Così, “Kamaal the abstract” è rimasto in stand-by ad accumulare polvere negli ultimi otto anni, mentre Q-Tip cercava di trovare una label in grado d’assecondare le sue visioni creative. Nel 2008, è uscito "The reinassance" per la Motown/Universal, ma quelle poche copie promozionali circolate di “Abstract” sono state in grado di creare un mito e accrescere le aspettative su questo album mai uscito. Finalmente è arrivato il momento tanto atteso e “Kamaal the abstract” è stato pubblicato. Molti cominciavano a pensare che fosse solo una montatura pubblicitaria e che il disco non esistesse nemmeno. Invece eccolo qua.
Ascoltandolo si riescono a comprendere gli antichi timori dei discografici, perché Q-Tip, confermandosi un pioniere, aveva dato libero sfogo alla sperimentazione, senza badare alle regole di mercato e percorrendo una strada tutta in salita. Forse avrebbe dovuto fare come gli Outkast che nel 2003 pubblicarono l’altrettanto alternativo "Speakerboxxx/The love below" ,riuscendo però a trovare il giusto compromesso per fare contenti pubblico e critica, discografici e dischi di platino.

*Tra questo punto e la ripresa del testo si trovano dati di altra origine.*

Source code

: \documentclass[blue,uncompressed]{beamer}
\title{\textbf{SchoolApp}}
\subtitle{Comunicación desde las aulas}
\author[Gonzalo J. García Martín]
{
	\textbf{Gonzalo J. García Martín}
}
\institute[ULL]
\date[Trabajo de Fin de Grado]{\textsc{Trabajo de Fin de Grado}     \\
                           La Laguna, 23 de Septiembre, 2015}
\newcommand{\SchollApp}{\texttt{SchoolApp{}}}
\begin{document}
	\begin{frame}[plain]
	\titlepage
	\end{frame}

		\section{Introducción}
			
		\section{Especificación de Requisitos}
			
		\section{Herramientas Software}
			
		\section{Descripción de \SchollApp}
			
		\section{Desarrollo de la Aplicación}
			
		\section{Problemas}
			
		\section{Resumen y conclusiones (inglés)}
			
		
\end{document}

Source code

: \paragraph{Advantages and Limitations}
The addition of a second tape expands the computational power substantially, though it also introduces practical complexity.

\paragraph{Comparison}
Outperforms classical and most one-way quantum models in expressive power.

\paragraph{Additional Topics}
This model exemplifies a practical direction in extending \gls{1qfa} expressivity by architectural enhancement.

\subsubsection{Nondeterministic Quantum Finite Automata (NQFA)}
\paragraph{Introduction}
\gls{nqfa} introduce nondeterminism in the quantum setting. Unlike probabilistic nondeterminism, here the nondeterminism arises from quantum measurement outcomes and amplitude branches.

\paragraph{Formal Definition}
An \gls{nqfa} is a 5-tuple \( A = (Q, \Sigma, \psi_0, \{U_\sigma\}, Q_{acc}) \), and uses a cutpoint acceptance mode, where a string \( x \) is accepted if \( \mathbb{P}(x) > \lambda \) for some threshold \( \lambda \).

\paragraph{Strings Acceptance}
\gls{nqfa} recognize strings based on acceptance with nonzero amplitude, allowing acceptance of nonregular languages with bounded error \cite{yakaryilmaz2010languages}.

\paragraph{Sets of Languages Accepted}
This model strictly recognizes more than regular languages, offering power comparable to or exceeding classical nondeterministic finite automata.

“Kamaal the abstract” si apre con “Feelin’” con il suo incedere ipnotico negli ultimi minuti che ci catapulta nella successiva “Do you dig u?”, con l’ammaliante flauto di Gary Thomas ed un arrangiamento vocale alla Prince. C’è poi la neo-soul “Blue girl” con il suo finale a sorpresa, l’autorevole Kenny Garrett in “Abstractionisms”, un potenziale singolo nella canzone “Even if it is so” e la deliziosa bonus track, “Make it work”. Q-Tip canta più di quanto ‘rappa’, dà respiro agli arrangiamenti e ci regala un album riveduto e aggiornato dal punto di vista sonoro, ma intatto nel suo iniziale concepimento.

A otto anni di distanza dalla sua forgiatura, l’eclettico “Kamaal the abstract” non è certo diventato più accessibile o adatto a tutte le orecchie e forse tutta questa attesa ne ha aumentato il valore. Un tesoro sepolto per anni che riaffiora oggi in uno scenario desolante di imperante auto-tune e hip hop intriso di dance che ci riporta ai tempi di Snap e Technotronic. Q-Tip tira fuori finalmente l’asso nella manica per confortarci e per ricordarci che c’è ancora spazio per la speranza. Valeva la pena aspettare!